Male-fern is a perennial spore plant that has neither flowers nor a stem. It reaches a height of 1m. The rhizome is thick, up to 30 cm long, obliquely raised, covered with small roots. Root leaves, dark green, collected in bunches. The leaf plates are elongated elliptic, double tufted, 40-100 cm long. Primary particles linear lanceolate, secondary ones elongated. Spores are formed on the underside of the particles, they are arranged in two rows along the middle vein and are covered with a bud-like screen that falls off.

Male-fern roots are dug in early spring, until the above-ground part of the plant begins to develop, or in early autumn. They are cleaned of soil, fine roots, dead parts, leaves and damaged parts. Cut into pieces that can be immediately used for processing - to prepare Male-fern extract, and it can also be dried in a well-ventilated place or in forced dryers not exceeding 40C. The roots have a sweet, astringent taste that soon becomes unpleasant. The aroma is light, inconspicuous. The finished drug can be stored for up to one year, but already from the first day of storage, its properties against worms decrease.

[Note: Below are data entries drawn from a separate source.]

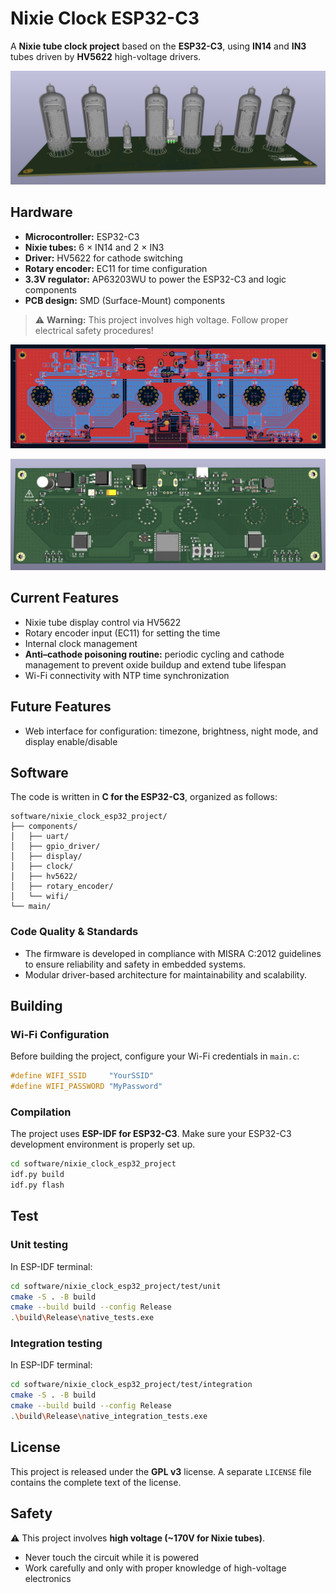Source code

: # Nixie Clock ESP32-C3

A **Nixie tube clock project** based on the **ESP32-C3**, using **IN14** and **IN3** tubes driven by **HV5622** high-voltage drivers.

![3D View](https://github.com/danpham/nixie_clock/raw/master/3d_view.png)

## Hardware

- **Microcontroller:** ESP32-C3  
- **Nixie tubes:** 6 × IN14 and 2 × IN3  
- **Driver:** HV5622 for cathode switching  
- **Rotary encoder:** EC11 for time configuration  
- **3.3V regulator:** AP63203WU to power the ESP32-C3 and logic components  
- **PCB design:** SMD (Surface-Mount) components

> ⚠️ **Warning:** This project involves high voltage. Follow proper electrical safety procedures!
> 

![PCB Back](https://github.com/danpham/nixie_clock/raw/master/pcb_view.png)

![PCB Back 3D](https://github.com/danpham/nixie_clock/raw/master/pcb_view_back.png)


## Current Features

- Nixie tube display control via HV5622
- Rotary encoder input (EC11) for setting the time
- Internal clock management
- **Anti–cathode poisoning routine:** periodic cycling and cathode management to prevent oxide buildup and extend tube lifespan
- Wi-Fi connectivity with NTP time synchronization

## Future Features

- Web interface for configuration: timezone, brightness, night mode, and display enable/disable

## Software

The code is written in **C for the ESP32-C3**, organized as follows:

```
software/nixie_clock_esp32_project/
├── components/
│   ├── uart/
│   ├── gpio_driver/
│   ├── display/
│   ├── clock/
│   ├── hv5622/
│   ├── rotary_encoder/
│   └── wifi/
└── main/
```

### Code Quality & Standards

- The firmware is developed in compliance with MISRA C:2012 guidelines to ensure reliability and safety in embedded systems.
- Modular driver-based architecture for maintainability and scalability.

## Building

### Wi-Fi Configuration

Before building the project, configure your Wi-Fi credentials in `main.c`:

```c
#define WIFI_SSID     "YourSSID"
#define WIFI_PASSWORD "MyPassword"
```

### Compilation

The project uses **ESP-IDF for ESP32-C3**. Make sure your ESP32-C3 development environment is properly set up.

```bash
cd software/nixie_clock_esp32_project
idf.py build
idf.py flash
```

## Test

### Unit testing

In ESP-IDF terminal:
```bash
cd software/nixie_clock_esp32_project/test/unit
cmake -S . -B build
cmake --build build --config Release
.\build\Release\native_tests.exe
```

### Integration testing

In ESP-IDF terminal:
```bash
cd software/nixie_clock_esp32_project/test/integration
cmake -S . -B build
cmake --build build --config Release
.\build\Release\native_integration_tests.exe
```

## License

This project is released under the **GPL v3** license.
A separate `LICENSE` file contains the complete text of the license.


## Safety

⚠️ This project involves **high voltage (~170V for Nixie tubes)**.  
- Never touch the circuit while it is powered
- Work carefully and only with proper knowledge of high-voltage electronics

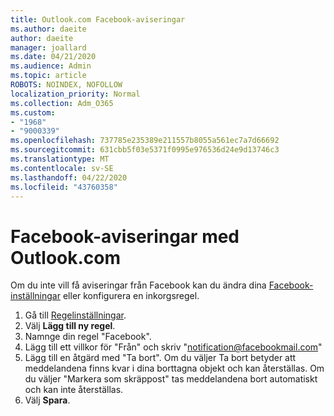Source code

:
 ```yaml
---
title: Outlook.com Facebook-aviseringar
ms.author: daeite
author: daeite
manager: joallard
ms.date: 04/21/2020
ms.audience: Admin
ms.topic: article
ROBOTS: NOINDEX, NOFOLLOW
localization_priority: Normal
ms.collection: Adm_O365
ms.custom:
- "1968"
- "9000339"
ms.openlocfilehash: 737785e235389e211557b8055a561ec7a7d66692
ms.sourcegitcommit: 631cbb5f03e5371f0995e976536d24e9d13746c3
ms.translationtype: MT
ms.contentlocale: sv-SE
ms.lasthandoff: 04/22/2020
ms.locfileid: "43760358"
---
```

# <a name="facebook-notifications-using-outlookcom"></a>Facebook-aviseringar med Outlook.com

Om du inte vill få aviseringar från Facebook kan du ändra dina [Facebook-inställningar](https://aka.ms/facebook-notifications-settings) eller konfigurera en inkorgsregel.

1. Gå till [Regelinställningar](https://outlook.live.com/mail/options/mail/rules/inboxRules).
1. Välj **Lägg till ny regel**.
1. Namnge din regel "Facebook".
1. Lägg till ett villkor för "Från" och skriv "notification@facebookmail.com"
1. Lägg till en åtgärd med "Ta bort". Om du väljer Ta bort betyder att meddelandena finns kvar i dina borttagna objekt och kan återställas. Om du väljer "Markera som skräppost" tas meddelandena bort automatiskt och kan inte återställas.
1. Välj **Spara**.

The root of the plant contains fluoroglycides - phenolic compounds - filicin and flavaspidic acid, aspidinol, albaspidin, etc. The root contains about 7-8% tannins, bitter substances, starch. The plant concentrates iron, zinc and selenium.

Medicinal significance

The medicinal as well as toxic properties of Male-fern are related to fluoroglycides present in the plant and their breakdown products. These substances are a powerful poison that paralyzes the smooth muscles of worms. A couple of days before using preparations of this plant, the patient should be provided with a fat-free diet. Before use, the intestines can be cleansed with the help of an enema and a laxative.

Male-fern remedies are used on an empty stomach, after use, drink a laxative again. It is only necessary to understand that this method of treatment is, to put it mildly, outdated and can affect not only the smooth muscles of the worms, but also affect the human CNS and cause heart problems. It may be more valuable to use a safer methodology against these intestinal parasites.

However, these are not the only valuable properties of Male-fern , the same fluoroglycides can inhibit the induction of malignant cells, flavonoids have immunostimulating and antiviral properties. Research on the preparations of this plant is ongoing and perhaps, apart from their anthelmintic properties, others will be known.

In folk medicine, Male-fern is used not only as an anthelmintic. Decoctions and infusions are used externally to treat eczematous wounds, purulent wounds, varicose dermatitis, joint diseases, epistaxis, neuralgia, convulsions and rheumatism. Applications, ointments are made from the plant, used in baths, rubbed.

Not recommended for use

The plant is poisonous, so its use is severely restricted. If the dose is wrong, stomach pain occurs, salivation increases, nausea appears, followed by vomiting and diarrhea, body temperature increases, the pulse becomes more frequent, shortness of breath appears.

In case of emergency, there are Male-fern of consciousness up to strong psychoses and delirium. Poisoning often ends fatally with cardiac arrest.

The plant is prohibited for people under 18 years of age, during pregnancy and lactation, people with heart, kidney, liver diseases, low arterial blood pressure, stomach and duodenal ulcers.